29. On 16 November 2018, the Supreme Court held a symposium to commemorate the tenth anniversary of the implementation of the AML. The Presiding Judge Xiaoming Song of the Intellectual Property Tribunal of the Supreme People's Court briefed on the basic situation of antitrust civil litigations in the past ten years. It was disclosed that from the implementation of the AML to the end of 2017, courts nationwide have accepted a total of 700 civil cases and closed 630 cases concerning monopoly at first instance. According to public statistics, nationwide courts at all levels closed thirty-seven cases in total concerning monopoly at first instance in 2018 and closed eighteen cases in total in 2019.

30. Here, "prevailing" refers to the circumstance that the defendant's behavior was found by court as monopoly and the plaintiff was compensated. These four cases are: (1) Beijing Ruibang Yonghe Science and Technology Trade Co., Ltd. v. Johnson & Johnson Medical (Shanghai) Co., Ltd. (2013); (2) Huawei Technology Co., Ltd. v. InterDigital, Inc. (2013); (3) Xiaoqin Wu v. Shaanxi Broadcasting and TV Network Media (Group) Co., Ltd. (2016); (4) Zongli Wu v. Yongfu County Water Supply Company (2019).

31. For example, in the follow-on action, Junwei Tian v. Beijing Carrefour Shuangjing Store (2013), "the plaintiff lost trials at both first and second instances. The Court of second instance held that the plaintiff failed to prove that a monopoly agreement exists between Carrefour Shuangjing and Abbott. The reason is that in the penalty decision issued by the National Development and Reform Commission regarding Abbott's vertical price maintenance and monopoly agreement restricting the price of goods reselling to third parties which was reached and implemented with the counterparty in transaction, the specific counterparty in transaction, i.e. the distributor, was not identified. The consumers were unable to give sufficient proof and, therefore, was unable to seek compensation from the milk powder distributors." Yanbo Jiang, A Study on Antitrust Penalty of Confiscating Illegal gains: Based on the Perspective of Law and Economics, 1 ECONOMIC LAW FORUM 119 (2017). In response to this issue, Professor Xianlin Wang pointed out, "relatively, antitrust enforcement authority has their unique advantages in evidence collection. The answer of how to provide the evidence collected by authority to parties in litigations and how the courts consider the effectiveness of these evidences is an important aspect of coordinating antitrust administrative enforcement and antitrust civil litigations. If antitrust enforcement authority can support private plaintiffs in terms of evidence and the court would recognize the effectiveness of these evidences in principle, it will be beneficial to the realization of the parties' civil litigation rights and will also help to save the cost of evidence collection as well as to minimize the difficulty in pursuing the responsibility of illegal acts caused by insufficient evidence...In China, although there is no relevant laws in this regard, based on our tradition and the reality, it is suggested that the courts shall recognize the effectiveness of the evidence in antitrust enforcement authority's decision in civil cases, unless there is other evidence to the contrary."

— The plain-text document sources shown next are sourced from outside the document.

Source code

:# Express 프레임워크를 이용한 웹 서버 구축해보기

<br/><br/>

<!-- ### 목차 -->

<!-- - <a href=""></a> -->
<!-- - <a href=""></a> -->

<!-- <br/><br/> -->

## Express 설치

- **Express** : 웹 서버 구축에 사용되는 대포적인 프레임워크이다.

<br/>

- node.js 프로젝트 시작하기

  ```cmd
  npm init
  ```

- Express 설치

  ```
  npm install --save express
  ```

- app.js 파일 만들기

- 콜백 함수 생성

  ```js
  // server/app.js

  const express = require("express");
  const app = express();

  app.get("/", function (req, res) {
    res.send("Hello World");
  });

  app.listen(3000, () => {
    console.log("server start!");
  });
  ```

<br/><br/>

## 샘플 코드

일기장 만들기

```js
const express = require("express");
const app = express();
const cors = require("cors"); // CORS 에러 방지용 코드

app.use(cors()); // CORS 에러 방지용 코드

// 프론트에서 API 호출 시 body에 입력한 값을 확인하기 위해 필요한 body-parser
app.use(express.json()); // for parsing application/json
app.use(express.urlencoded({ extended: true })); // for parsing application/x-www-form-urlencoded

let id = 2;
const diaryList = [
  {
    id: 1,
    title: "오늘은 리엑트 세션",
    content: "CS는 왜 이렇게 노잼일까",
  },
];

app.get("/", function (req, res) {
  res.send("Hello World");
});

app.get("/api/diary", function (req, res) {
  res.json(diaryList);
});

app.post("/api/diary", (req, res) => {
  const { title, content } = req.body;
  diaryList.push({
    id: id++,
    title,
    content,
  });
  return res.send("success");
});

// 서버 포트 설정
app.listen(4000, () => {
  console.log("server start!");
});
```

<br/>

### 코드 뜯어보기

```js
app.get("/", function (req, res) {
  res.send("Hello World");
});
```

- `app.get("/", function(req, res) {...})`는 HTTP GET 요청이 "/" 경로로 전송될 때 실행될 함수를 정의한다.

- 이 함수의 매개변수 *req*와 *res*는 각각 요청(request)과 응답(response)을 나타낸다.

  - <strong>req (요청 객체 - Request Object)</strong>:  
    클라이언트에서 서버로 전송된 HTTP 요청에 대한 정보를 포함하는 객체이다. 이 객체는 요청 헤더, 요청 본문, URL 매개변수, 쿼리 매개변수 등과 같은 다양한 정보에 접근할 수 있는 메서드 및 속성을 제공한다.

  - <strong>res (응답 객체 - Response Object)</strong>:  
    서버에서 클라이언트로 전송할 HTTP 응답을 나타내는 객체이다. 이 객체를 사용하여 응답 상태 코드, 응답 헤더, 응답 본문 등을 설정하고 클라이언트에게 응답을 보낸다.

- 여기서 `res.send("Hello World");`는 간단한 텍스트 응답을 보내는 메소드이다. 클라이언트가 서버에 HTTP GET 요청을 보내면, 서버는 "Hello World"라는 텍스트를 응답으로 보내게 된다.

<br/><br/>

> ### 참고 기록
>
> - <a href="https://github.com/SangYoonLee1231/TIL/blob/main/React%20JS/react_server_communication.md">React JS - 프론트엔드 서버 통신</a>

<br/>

32. Council Regulation (EC) No 1/2003 of 16 December 2002 on the implementation of the rules on competition laid down in Articles 81 and 82 of the Treaty, and Directive 2014/104/EU of the European Parliament and of the Council of 26 November 2014 on certain rules governing actions for damages under national law for infringements of the competition law provisions of the Member States and of the European Union.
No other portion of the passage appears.